I’m not new to online teaching, and developed taught a reasonably popular online unit at Flinders for years — Introduction to Professional Archaeology. At the time, (2013) this was a novelty unit in a teaching program very much centred on face to face teaching and some online teaching, where the learning CMS was used to share the same content that was previously mailed out in hard copy to students. This can be effective, and I think students liked the familiar format (and tried and true approach) . But, in teaching a new unit it is good to take time to be a little creative and innovative, to reflect on your teaching practice and student needs.

To that end, Professional Archaeology was designed for a group of students studying asynchronously in a postgraduate archaeology course. The unit did not include lectures, which were replaced by sequences of activities each week replicating (in a way) the older ‘study guides’ that once characterised online teaching. These comprised a mix of text-book style topic notes, typically 3000-5000 words, quizzes and questions (tied to assessment), preparatory activities for the major assignment, and a series of readings, short videos (usually professionally produced vids on YouTube) and forum exercises/questions.
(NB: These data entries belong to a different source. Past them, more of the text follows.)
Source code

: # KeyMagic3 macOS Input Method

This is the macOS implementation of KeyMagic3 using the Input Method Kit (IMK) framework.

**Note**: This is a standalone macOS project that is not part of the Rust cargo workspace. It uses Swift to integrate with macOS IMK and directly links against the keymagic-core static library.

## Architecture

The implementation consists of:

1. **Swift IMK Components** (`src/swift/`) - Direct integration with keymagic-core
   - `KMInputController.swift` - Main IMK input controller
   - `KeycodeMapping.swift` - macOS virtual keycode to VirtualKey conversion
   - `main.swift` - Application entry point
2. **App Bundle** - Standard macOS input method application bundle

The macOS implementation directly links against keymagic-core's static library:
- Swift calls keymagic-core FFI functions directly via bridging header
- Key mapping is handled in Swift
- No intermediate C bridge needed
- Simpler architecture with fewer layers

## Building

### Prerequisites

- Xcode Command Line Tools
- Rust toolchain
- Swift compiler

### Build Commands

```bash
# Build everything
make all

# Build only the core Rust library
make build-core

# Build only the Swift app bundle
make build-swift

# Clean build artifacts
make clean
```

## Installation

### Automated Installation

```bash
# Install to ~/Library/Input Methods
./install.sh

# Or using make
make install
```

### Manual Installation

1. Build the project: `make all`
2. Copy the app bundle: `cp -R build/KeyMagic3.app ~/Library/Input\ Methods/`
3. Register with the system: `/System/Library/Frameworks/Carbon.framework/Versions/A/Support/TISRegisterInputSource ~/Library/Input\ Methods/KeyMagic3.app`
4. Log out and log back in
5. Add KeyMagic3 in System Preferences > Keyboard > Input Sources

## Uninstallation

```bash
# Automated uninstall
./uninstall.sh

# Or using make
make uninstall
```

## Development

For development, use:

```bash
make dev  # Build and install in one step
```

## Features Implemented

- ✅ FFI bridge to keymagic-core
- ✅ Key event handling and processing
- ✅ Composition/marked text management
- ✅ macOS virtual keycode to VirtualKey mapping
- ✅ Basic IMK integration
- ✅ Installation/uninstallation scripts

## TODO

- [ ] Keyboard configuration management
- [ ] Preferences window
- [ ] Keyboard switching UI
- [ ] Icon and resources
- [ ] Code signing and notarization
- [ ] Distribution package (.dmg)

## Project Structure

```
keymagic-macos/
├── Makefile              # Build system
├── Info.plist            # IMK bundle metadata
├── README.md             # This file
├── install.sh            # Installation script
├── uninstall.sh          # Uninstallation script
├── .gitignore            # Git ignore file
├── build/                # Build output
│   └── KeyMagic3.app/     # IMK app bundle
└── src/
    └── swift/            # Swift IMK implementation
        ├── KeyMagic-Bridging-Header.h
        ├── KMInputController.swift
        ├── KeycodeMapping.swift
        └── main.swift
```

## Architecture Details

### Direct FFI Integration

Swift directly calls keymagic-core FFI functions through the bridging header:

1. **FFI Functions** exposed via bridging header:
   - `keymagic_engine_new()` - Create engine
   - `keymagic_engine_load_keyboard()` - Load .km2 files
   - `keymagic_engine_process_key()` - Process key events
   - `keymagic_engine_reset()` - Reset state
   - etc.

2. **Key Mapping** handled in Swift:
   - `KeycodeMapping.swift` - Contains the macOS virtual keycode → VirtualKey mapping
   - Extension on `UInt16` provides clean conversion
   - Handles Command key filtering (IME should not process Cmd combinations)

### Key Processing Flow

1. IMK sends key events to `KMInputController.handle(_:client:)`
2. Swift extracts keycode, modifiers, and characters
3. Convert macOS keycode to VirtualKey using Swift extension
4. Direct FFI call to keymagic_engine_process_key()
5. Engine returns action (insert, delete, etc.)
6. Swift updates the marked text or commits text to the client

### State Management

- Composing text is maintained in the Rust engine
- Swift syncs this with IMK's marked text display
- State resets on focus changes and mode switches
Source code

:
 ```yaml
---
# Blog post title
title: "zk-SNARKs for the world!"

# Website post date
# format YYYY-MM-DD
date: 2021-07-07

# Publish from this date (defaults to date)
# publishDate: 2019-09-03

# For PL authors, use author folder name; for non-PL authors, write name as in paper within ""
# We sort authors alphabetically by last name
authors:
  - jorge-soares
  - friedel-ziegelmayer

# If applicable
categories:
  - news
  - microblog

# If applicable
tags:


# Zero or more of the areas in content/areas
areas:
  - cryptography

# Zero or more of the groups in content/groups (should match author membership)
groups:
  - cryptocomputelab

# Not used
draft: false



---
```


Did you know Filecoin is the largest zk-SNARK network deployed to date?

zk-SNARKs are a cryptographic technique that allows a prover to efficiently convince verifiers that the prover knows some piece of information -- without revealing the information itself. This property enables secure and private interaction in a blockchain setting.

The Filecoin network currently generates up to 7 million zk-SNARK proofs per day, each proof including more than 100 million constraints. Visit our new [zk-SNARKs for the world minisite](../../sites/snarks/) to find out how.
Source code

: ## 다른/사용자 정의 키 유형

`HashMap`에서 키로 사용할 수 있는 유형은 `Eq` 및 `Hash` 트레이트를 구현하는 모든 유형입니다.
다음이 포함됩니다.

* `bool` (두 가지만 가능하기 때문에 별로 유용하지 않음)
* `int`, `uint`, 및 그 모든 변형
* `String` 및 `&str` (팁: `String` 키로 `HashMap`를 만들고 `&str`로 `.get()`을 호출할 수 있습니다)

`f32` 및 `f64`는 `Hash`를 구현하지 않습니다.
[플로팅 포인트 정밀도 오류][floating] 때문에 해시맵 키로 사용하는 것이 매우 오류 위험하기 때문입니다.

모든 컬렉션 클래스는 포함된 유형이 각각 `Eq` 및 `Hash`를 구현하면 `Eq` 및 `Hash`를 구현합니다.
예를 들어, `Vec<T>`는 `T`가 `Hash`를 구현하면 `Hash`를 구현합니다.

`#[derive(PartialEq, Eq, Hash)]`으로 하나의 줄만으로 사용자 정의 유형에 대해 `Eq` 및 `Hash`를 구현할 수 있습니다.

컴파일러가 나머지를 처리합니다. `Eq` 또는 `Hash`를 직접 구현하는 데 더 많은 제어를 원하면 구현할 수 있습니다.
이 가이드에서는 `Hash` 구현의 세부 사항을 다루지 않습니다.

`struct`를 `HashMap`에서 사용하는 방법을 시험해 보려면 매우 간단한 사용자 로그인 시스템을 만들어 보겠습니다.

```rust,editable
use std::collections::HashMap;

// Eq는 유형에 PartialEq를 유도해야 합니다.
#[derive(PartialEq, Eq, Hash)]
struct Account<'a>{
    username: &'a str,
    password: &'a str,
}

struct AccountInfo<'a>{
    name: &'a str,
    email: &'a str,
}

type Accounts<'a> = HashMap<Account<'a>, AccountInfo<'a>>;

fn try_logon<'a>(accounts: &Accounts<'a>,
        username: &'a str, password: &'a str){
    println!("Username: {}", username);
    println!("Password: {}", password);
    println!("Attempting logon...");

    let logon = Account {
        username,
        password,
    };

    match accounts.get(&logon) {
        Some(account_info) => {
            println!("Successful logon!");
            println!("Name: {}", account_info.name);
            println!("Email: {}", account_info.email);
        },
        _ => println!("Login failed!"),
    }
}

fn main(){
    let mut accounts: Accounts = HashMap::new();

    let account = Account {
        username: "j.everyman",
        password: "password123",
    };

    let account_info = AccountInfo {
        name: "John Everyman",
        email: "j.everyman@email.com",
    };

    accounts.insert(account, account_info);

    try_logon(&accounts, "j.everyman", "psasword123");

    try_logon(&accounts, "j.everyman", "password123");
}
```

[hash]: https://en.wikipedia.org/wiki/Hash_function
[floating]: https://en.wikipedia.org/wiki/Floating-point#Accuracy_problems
At one point, students were even referred to some earlier posts here, about the value of professional blogging (ha, you say!). The main issue with this was managing feedback (the activities sometimes required hours of marking each week), keeping on top of communications (esp. forums), and organising class meetings. But these are manageable when, each year, you only need to review a module before making it live for students. I find that you can invest more time with students this way — the content delivers itself (once prepared).

Teaching ARPA352/552 is enjoyable and provides the opportunity to redesign a unit following the general approach above. We have a range of lectures to draw on and typically have 1-2 hours of these to watch per week. These add a lot to student experience, and supplement the range of other activities (topic summaries, forums, zoom meetings, Web videos and lots of readings). That said, I have no sense yet of how students are feeling about the unit, beyond the occasional comment, so I plan to run a class survey soon and will modify the unit design accordingly.

Teaching plans for the coming year include writing a couple of new units: HINQ302: Researching the Past in the Digital Age, and HINQ301: Indigenous Heritage Management. Both will adopt different approaches. HINQ301 will use the ‘online semi-asynchronous’ approach outlined above, and HINQ302 will include weekly online workshops/practicals focused on various digital research methods, with some semi-asynchronous content. More on those soon.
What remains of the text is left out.